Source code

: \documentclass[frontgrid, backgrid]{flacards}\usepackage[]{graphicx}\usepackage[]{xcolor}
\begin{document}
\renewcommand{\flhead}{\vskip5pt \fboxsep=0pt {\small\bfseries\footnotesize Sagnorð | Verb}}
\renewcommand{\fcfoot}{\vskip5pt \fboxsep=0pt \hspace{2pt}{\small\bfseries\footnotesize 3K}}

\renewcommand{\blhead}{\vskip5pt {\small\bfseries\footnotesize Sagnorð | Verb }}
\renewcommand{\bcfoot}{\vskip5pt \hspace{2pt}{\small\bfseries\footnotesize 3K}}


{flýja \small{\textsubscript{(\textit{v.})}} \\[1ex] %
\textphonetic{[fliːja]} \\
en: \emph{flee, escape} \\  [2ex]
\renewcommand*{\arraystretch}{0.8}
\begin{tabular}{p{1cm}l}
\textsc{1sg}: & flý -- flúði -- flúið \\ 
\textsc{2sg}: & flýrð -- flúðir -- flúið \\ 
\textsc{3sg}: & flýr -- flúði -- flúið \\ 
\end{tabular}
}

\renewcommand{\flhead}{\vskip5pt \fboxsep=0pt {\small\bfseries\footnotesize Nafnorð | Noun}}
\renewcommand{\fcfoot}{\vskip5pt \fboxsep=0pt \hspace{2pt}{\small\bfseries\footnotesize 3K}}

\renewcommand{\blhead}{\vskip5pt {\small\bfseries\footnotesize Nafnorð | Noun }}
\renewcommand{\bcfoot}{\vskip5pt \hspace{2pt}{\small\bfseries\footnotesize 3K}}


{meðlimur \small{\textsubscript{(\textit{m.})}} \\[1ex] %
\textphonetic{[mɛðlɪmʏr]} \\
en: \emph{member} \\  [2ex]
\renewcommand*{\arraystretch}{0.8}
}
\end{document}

◆ What you have to do:
For each line of the data that includes the word "textit", return a copy of it.

◆ Task answer:
{flýja \small{\textsubscript{(\textit{v.})}} \\[1ex] %
{meðlimur \small{\textsubscript{(\textit{m.})}} \\[1ex] %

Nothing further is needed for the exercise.